How to save money on your mortgage
There is considerable discussion amongst news-mongers that interest rates in the US, UK and Australia are likely to hold or at best decrease when each respective countries monetary boards next meet.
This is good news if you have a mortgage.
Why? Because it means that your repayments are likely to decrease as well allowing you to reduce your current payments and hopefully keep the shortfall. But, is this the best option?
Most people live "up" to their income levels (meaning that if you earned a $100K salary your lifestyle expenses would most likely be in this vicinity while a $50K wage earner would have expenses closer to this level). So, as you have already learnt to live with higher mortgage payments you may as well continue at this level.

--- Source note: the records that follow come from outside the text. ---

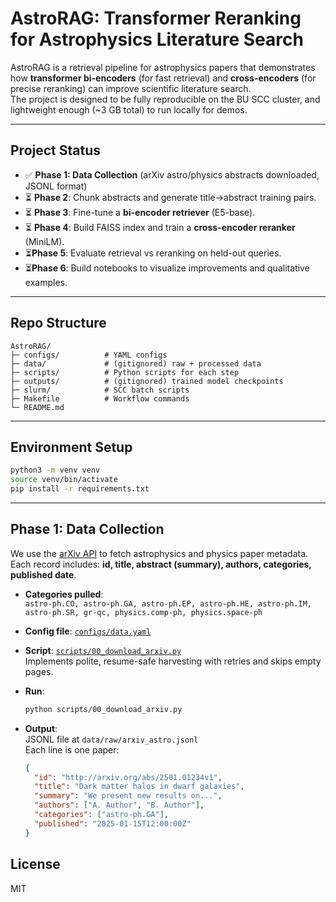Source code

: # AstroRAG: Transformer Reranking for Astrophysics Literature Search

AstroRAG is a retrieval pipeline for astrophysics papers that demonstrates how **transformer bi-encoders** (for fast retrieval) and **cross-encoders** (for precise reranking) can improve scientific literature search.  
The project is designed to be fully reproducible on the BU SCC cluster, and lightweight enough (~3 GB total) to run locally for demos.

---

## Project Status

- ✅ **Phase 1: Data Collection** (arXiv astro/physics abstracts downloaded, JSONL format)
- ⏳ **Phase 2**: Chunk abstracts and generate title→abstract training pairs.
- ⏳ **Phase 3**: Fine-tune a **bi-encoder retriever** (E5-base).
- ⏳ **Phase 4**: Build FAISS index and train a **cross-encoder reranker** (MiniLM).
- ⏳**Phase 5**: Evaluate retrieval vs reranking on held-out queries.
- ⏳**Phase 6**: Build notebooks to visualize improvements and qualitative examples.

---

## Repo Structure

```
AstroRAG/
├─ configs/          # YAML configs
├─ data/             # (gitignored) raw + processed data
├─ scripts/          # Python scripts for each step
├─ outputs/          # (gitignored) trained model checkpoints
├─ slurm/            # SCC batch scripts
├─ Makefile          # Workflow commands
└─ README.md
```

---

## Environment Setup

```bash
python3 -m venv venv
source venv/bin/activate
pip install -r requirements.txt
```

---

## Phase 1: Data Collection

We use the [arXiv API](https://arxiv.org/help/api/) to fetch astrophysics and physics paper metadata.  
Each record includes: **id, title, abstract (summary), authors, categories, published date**.

- **Categories pulled**:  
  `astro-ph.CO, astro-ph.GA, astro-ph.EP, astro-ph.HE, astro-ph.IM, astro-ph.SR, gr-qc, physics.comp-ph, physics.space-ph`

- **Config file**: [`configs/data.yaml`](configs/data.yaml)

- **Script**: [`scripts/00_download_arxiv.py`](scripts/00_download_arxiv.py)  
  Implements polite, resume-safe harvesting with retries and skips empty pages.

- **Run**:

  ```bash
  python scripts/00_download_arxiv.py
  ```

- **Output**:  
  JSONL file at `data/raw/arxiv_astro.jsonl`  
  Each line is one paper:

  ```json
  {
    "id": "http://arxiv.org/abs/2501.01234v1",
    "title": "Dark matter halos in dwarf galaxies",
    "summary": "We present new results on...",
    "authors": ["A. Author", "B. Author"],
    "categories": ["astro-ph.GA"],
    "published": "2025-01-15T12:00:00Z"
  }
  ```

## License

MIT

It may seem strange to pay more than is necessary but consider it from another angle - forced saving. Firstly, for most average size mortgages the savings will be approximately $10 - $20 per week. This amount is hardly going to change your lifestyle considerably but it will alter your mortgage length and total interest payments considerably.
For this exercise I have used the following variables; a mortgage of $300K taken out over 30years at a current rate of 7%pa.
The Blue line indicates how your mortgage will continue should you reduce your payments to the new rate. The Pink line illustrates your mortgage should you continue to pay at the same amount and the Yellow line shows your mortgage if you were to increase repayments by $10 per week (paying fortnightly).
As you can see there are considerable savings to be made if you keep up the repayments or increase them. In fact, you could save 6-8 years off your loan period and more than $140K in interest.
Makes sense to sacrifice now than enjoy a little bonus.